Financial Ombudsman Service records a decline in financial disputes

In this edition:

  • the Financial Ombudsman Service records a decline in financial disputes;
  • AUSTRAC seeks feedback on AML/CTF compliance reporting regime; and
  • AUSTRAC extends suspension of remittance provider due to terrorist risk.

Financial Ombudsman Service records a decline in financial disputes

Under the Corporations Act 2001 (Cth), if you are the holder of an Australian Financial Services Licence (AFSL) servicing retail clients, you must be a member of an ASIC-approved External Dispute Resolution (EDR) scheme. The Financial Ombudsman Service (FOS) is a product of this need, and is a ‘one-stop shop’ for many consumers to have their complaints dealt with.

The 2013-2014 Annual Review of the FOS has shown that, overall, disputes in the financial services sector are decreasing. The FOS believes that this is because:

  • financial service providers have improved their handling of financial hardship requests; and
  • there is an awareness of, and increase in the prevalence of cover for flood in insurance policies.

The Annual Review

The Annual Review provides some key statistics which gives an insight into the operation of the financial services industry.

Credit disputes

  • 50% (12,605) of all disputes accepted by the FOS were related to credit;
  • 89% of these disputes related to consumer credit (the remainder were made up of disputes in business finance, guarantees, margin loans and other); and
  • 41% of credit disputes related to financial hardship.

Investment disputes

  • 1,174 investment disputes were accepted, a decrease of 3% from 2013-2014;
  • most related to managed investments; and
  • the FOS believes that the number of disputes is returning to a lower level from a spike created by the Global Financial Crisis.

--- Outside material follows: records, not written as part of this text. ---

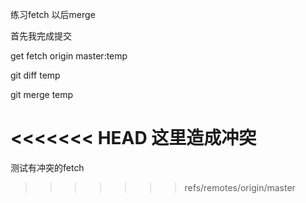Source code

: 练习fetch 以后merge

首先我完成提交

get fetch origin master:temp

git diff temp

git merge temp

<<<<<<< HEAD
这里造成冲突
=======
测试有冲突的fetch
>>>>>>> refs/remotes/origin/master

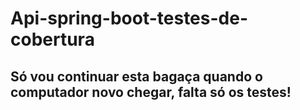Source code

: # Api-spring-boot-testes-de-cobertura

## Só vou continuar esta bagaça quando o computador novo chegar, falta só os testes!
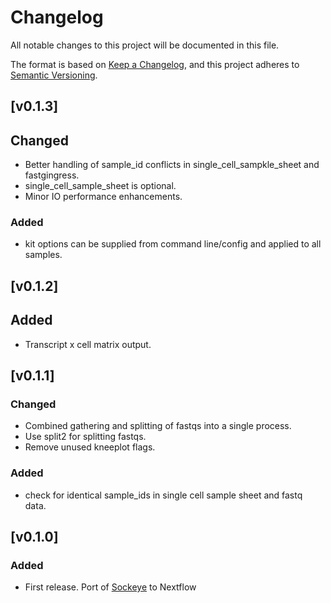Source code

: # Changelog
All notable changes to this project will be documented in this file.

The format is based on [Keep a Changelog](https://keepachangelog.com/en/1.0.0/),
and this project adheres to [Semantic Versioning](https://semver.org/spec/v2.0.0.html).

## [v0.1.3]
## Changed
- Better handling of sample_id conflicts in single_cell_sampkle_sheet and fastgingress.
- single_cell_sample_sheet is optional.
- Minor IO performance enhancements.
### Added
- kit options can be supplied from command line/config and applied to all samples. 

## [v0.1.2]
## Added
- Transcript x cell matrix output.

## [v0.1.1]
### Changed
- Combined gathering and splitting of fastqs into a single process.
- Use split2 for splitting fastqs.
- Remove unused kneeplot flags.
### Added
- check for identical sample_ids in single cell sample sheet and fastq data.

## [v0.1.0]
### Added
- First release. Port of [Sockeye](https://github.com/nanoporetech/sockeye) to Nextflow


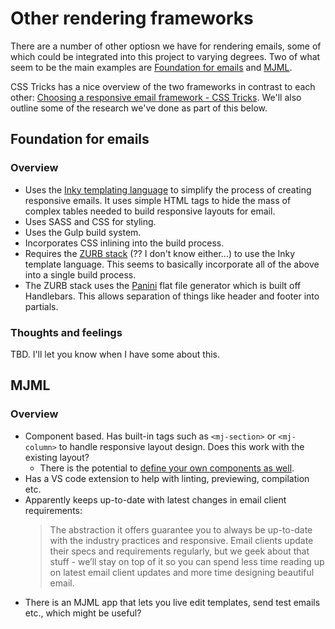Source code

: # Other rendering frameworks

There are a number of other optiosn we have for rendering emails, some of which could be integrated into this project to varying degrees. Two of what seem to be the main examples are [Foundation for emails](https://get.foundation/emails.html) and [MJML](https://mjml.io/).

CSS Tricks has a nice overview of the two frameworks in contrast to each other: [Choosing a responsive email framework - CSS Tricks](https://css-tricks.com/choosing-a-responsive-email-framework%E2%80%8Amjml-vs-foundation-for-emails/). We'll also outline some of the research we've done as part of this below.

## Foundation for emails

### Overview

- Uses the [Inky templating language](https://github.com/foundation/inky) to simplify the process of creating responsive emails. It uses simple HTML tags to hide the mass of complex tables needed to build responsive layouts for email.
- Uses SASS and CSS for styling.
- Uses the Gulp build system.
- Incorporates CSS inlining into the build process.
- Requires the [ZURB stack](https://get.foundation/emails/zurb-stack.html) (?? I don't know either...) to use the Inky template language. This seems to basically incorporate all of the above into a single build process.
- The ZURB stack uses the [Panini](https://github.com/foundation/panini) flat file generator which is built off Handlebars. This allows separation of things like header and footer into partials.

### Thoughts and feelings

TBD. I'll let you know when I have some about this.

## MJML

### Overview

- Component based. Has built-in tags such as `<mj-section>` or `<mj-column>` to handle responsive layout design. Does this work with the existing layout?
  - There is the potential to [define your own components as well](https://mjml.io/documentation/#creating-a-component).
- Has a VS code extension to help with linting, previewing, compilation etc.
- Apparently keeps up-to-date with latest changes in email client requirements:
  > The abstraction it offers guarantee you to always be up-to-date with the industry practices and responsive. Email clients update their specs and requirements regularly, but we geek about that stuff - we’ll stay on top of it so you can spend less time reading up on latest email client updates and more time designing beautiful email.
- There is an MJML app that lets you live edit templates, send test emails etc., which might be useful?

Financial difficulty disputes

  • 4,705 disputes relating to financial difficulty were accepted, a 9% reduction from 2013-2014;
  • 99% of these were related to credit; and
  • the FOS believes that the reduction in such disputes is related to improvements in Financial Services Providers managing hardship requests and consistently low interest rates.

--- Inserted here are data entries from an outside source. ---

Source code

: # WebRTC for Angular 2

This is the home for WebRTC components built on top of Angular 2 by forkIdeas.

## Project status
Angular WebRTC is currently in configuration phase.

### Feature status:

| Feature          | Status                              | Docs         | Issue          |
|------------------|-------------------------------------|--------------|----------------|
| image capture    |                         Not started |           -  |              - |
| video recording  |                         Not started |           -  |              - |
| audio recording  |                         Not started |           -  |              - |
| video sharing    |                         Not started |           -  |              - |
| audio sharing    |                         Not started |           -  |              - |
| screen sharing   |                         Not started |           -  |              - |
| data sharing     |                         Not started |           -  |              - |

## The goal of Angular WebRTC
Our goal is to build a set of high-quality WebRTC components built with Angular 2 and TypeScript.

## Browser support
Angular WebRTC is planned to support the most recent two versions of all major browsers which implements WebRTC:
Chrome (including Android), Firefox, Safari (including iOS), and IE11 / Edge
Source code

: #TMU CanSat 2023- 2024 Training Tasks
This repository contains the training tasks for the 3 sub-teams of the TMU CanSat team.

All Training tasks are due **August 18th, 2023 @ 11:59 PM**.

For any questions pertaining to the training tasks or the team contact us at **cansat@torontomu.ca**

Code Compliance and Monitoring

In addition to its functions of resolving disputes, the FOS also continues to monitor the compliance of members with the various Codes of Practice, namely:

  • Code of Banking Practice;
  • Customer Owned Banking Code of Practice;
  • General Insurance Code of Practice; and
  • Customer Owned Banking Code of Practice.

This monitoring is not insignificant. In one case, a failure to follow the Code of Banking Practice lead to a decision by the FOS to release a guarantor from an obligation to repay the remainder of a $627,000 loan.

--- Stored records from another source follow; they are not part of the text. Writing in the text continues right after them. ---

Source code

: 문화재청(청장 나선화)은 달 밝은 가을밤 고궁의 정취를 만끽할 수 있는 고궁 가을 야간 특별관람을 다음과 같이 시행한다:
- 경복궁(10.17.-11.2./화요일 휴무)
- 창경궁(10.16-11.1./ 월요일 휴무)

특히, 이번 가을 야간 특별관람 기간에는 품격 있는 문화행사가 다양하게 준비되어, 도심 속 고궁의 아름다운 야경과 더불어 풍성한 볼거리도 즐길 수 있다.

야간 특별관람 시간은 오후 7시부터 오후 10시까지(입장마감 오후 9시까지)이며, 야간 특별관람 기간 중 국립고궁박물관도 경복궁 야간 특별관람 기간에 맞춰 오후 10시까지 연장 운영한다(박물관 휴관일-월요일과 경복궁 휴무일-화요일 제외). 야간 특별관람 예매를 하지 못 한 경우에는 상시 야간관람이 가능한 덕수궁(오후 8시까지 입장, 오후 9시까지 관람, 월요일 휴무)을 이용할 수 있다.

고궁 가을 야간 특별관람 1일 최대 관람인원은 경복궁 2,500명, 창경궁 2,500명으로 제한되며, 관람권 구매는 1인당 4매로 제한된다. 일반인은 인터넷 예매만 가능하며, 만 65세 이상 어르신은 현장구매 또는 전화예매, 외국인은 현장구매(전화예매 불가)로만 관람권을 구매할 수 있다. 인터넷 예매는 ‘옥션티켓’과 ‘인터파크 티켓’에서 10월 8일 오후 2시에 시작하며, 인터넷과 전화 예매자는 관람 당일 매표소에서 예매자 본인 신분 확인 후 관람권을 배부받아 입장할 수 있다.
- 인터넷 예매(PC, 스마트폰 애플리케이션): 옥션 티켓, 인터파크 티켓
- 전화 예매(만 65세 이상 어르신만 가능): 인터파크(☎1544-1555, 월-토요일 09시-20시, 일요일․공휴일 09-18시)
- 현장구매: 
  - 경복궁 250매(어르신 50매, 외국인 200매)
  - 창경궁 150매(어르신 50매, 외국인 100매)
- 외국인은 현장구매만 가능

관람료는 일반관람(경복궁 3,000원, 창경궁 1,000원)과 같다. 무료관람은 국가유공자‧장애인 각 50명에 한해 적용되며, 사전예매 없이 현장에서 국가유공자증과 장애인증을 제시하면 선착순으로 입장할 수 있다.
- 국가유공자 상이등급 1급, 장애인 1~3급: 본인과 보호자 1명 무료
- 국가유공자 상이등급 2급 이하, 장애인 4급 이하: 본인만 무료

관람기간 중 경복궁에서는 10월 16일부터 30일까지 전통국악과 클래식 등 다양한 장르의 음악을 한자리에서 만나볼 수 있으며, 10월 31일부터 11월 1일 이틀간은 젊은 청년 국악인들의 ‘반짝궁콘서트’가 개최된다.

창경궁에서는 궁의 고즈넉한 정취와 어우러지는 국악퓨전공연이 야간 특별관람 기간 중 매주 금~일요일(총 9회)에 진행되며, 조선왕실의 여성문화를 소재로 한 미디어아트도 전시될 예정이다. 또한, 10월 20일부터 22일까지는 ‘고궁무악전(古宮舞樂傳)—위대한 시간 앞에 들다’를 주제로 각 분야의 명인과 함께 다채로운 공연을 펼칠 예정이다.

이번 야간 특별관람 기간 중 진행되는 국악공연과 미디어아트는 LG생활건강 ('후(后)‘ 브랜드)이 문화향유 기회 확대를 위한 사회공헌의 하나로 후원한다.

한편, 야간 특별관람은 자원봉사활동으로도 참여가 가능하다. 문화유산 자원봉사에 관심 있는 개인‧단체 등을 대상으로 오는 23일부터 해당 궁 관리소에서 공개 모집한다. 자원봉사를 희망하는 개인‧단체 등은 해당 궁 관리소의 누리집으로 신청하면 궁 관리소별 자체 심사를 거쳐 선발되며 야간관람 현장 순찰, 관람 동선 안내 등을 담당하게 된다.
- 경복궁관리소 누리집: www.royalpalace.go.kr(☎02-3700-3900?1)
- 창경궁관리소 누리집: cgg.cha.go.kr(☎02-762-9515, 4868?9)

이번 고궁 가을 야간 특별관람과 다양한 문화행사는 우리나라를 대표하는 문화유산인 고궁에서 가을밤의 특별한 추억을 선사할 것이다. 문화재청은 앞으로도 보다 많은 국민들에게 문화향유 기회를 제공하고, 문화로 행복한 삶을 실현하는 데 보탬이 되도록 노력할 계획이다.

The FOS will continue to aim for efficient and effective dispute resolution under its 2012-2015 strategic plan.

AUSTRAC seeks feedback on AML/CTF compliance reporting regime

The Australian Transaction Reports and Analysis Centre (AUSTRAC) has issued a Consultation Paper on proposed changes to the annual compliance reporting process under section 47 of the Anti-Money Laundering and Counter-Terrorism Financing Act 2006 (Cth) (AML/CTF Act). 

The annual compliance report (ACR) is a key tool for AUSTRAC to obtain information to analyse and input into its risk-based approach to supervision. AUSTRAC commenced a review of its compliance reporting framework in 2012 and according to the Paper, this review identified a need for change to the ACR to reflect the maturity of the AML/CTF regime and facilitate improved regulatory supervision.

Issues with the current ACR

The Paper lists several key problems with the current ACR, including the:

  • increasing irrelevance of the questions;
  • regulatory burden is disproportionate to the level of money-laundering/terrorism-financing (ML/TF) risk exposure; and
  • lack of value to reporting entities (REs).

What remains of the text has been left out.